RONALD REAGAN IS WIDELY VIEWED AS A STRONGLY ANTI-UNION FIGURE NOW. BUT THAT'S NOT REALLY ACCURATE, AS YOU'VE POINTED OUT. The Reagan known to us by reputation in recent years is more anti-union than the real Reagan was for most of his life. Don't forget that Reagan began his adult years as a New Deal liberal. In the years when he led the Screen Actors Guild, he was a strong advocate of union rights. In fact, he led the actors union in its first strike against the studios. Over time as his movie career faded, he became more conservative.
But even as the conservative Republican governor of California he was not uniformly anti-union. While he opposed Cesar Chavez's grape boycott on the one hand, he signed an extension of collective bargaining rights for local government workers in the state on the other. And when he ran for president in 1980, he sought the endorsement of unions like the Teamsters and the air traffic controllers' union, PATCO. He wanted to bring some more conservative unions into his coalition. The PATCO strike disrupted those plans. Once he fired the controllers his reputation for anti-unionism was sealed, making him appear more anti-labor than he had been for most of his career, more anti-labor than I think he intended to be.

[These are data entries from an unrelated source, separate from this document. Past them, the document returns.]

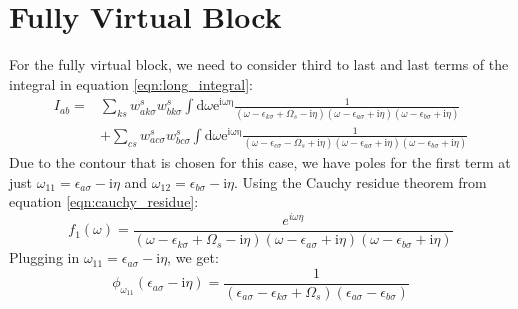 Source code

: \documentclass[12pt]{article}
\begin{document}
\section{Fully Virtual Block}
For the fully virtual block, we need to consider third to last and last terms of the integral in equation \ref{eqn:long_integral}:
\begin{equation}
\begin{aligned}
I_{ab} =& \sum_{ks} w_{a k \sigma}^s w_{b k \sigma}^s \int \mathrm{d} \omega \mathrm{e}^{\mathrm{i \omega \eta}} \frac{1}{(\omega-\epsilon_{k \sigma}+\Omega_s-\mathrm{i} \eta)(\omega-\epsilon_{a \sigma}+\mathrm{i} \eta)(\omega-\epsilon_{b \sigma}+\mathrm{i} \eta)}\\
& + \sum_{cs} w_{a c \sigma}^s w_{b c \sigma}^s \int \mathrm{d} \omega \mathrm{e}^{\mathrm{i \omega \eta}} \frac{1}{(\omega-\epsilon_{c \sigma}-\Omega_s+\mathrm{i} \eta)(\omega-\epsilon_{a \sigma}+\mathrm{i} \eta)(\omega-\epsilon_{b \sigma}+\mathrm{i} \eta)}
\end{aligned}
\end{equation}
Due to the contour that is chosen for this case, we have poles for the first term at just $\omega_{11} = \epsilon _{a \sigma } - \mathrm{i} \eta$ and $\omega_{12} = \epsilon _{b \sigma } - \mathrm{i} \eta$. Using the Cauchy residue theorem from equation \ref{eqn:cauchy_residue}:
\begin{equation}
f_1(\omega) = \frac{e^{i\omega \eta }}{(\omega-\epsilon_{k \sigma}+\Omega_s-\mathrm{i} \eta)(\omega-\epsilon_{a \sigma}+\mathrm{i} \eta)(\omega-\epsilon_{b \sigma}+\mathrm{i} \eta)}
\end{equation}
Plugging in $\omega_{11} = \epsilon _{a \sigma } - \mathrm{i} \eta$, we get:
\begin{equation}
\boxed{\phi_{\omega_{11}}(\epsilon_{a \sigma} - \mathrm{i} \eta) = \frac{1}{(\epsilon_{a \sigma} -\epsilon_{k \sigma}+\Omega_s)(\epsilon_{a \sigma} -\epsilon_{b \sigma})}}
\end{equation}
\end{document}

PRESIDENT REAGAN SAID HE FIRED THE AIR TRAFFIC CONTROLLERS BECAUSE THEY WERE PUBLIC EMPLOYEES AND NOT ALLOWED TO STRIKE BY LAW. THE MOVE
EFFECTIVELY BROUGHT AN END TO FEDERAL WORK STOPPAGES. BUT YOU'VE ARGUED THAT IT HAD POWERFUL, LONG-TERM IMPACTS ON PRIVATE-SECTOR UNIONISM AS WELL. Once private employers saw that Reagan could permanently replace a skilled workforce of strikers and win public support for it, they became more willing to emulate him and break strikes in their private workplaces. As a result unions in time found themselves unable to stage effective strikes. Now, 30 years later the number of strikes today is less than 10 percent of what it was before PATCO.
HOW HAS THE FIRING OF THE AIR TRAFFIC CONTROLLERS SHAPED REPUBLICAN PARTY POLITICS OVER THE LAST 30 YEARS? Reagan ignored moderate Republicans like Representative Jack Kemp who, months after PATCO was broken, urged him to show mercy and save the country money by rehiring fired controllers. Reagan refused in part because his advisers thought doing so would make him appear less strong. By interpreting the interests of his presidency this way, Reagan willingly donned the anti-union reputation that followed him from that point on. Ever since, Republicans have embraced Reagan's busting of PATCO as an unadulterated act of courage (lately governors Scott Walker of Wisconsin and Chris Christie of New Jersey have revived this view). As conservatives celebrated Reagan's destruction of PATCO, moderate figures like Kemp have largely disappeared from Republicans' ranks over time. The party today is more monolithically anti-union. And conservatism is more anti-union too.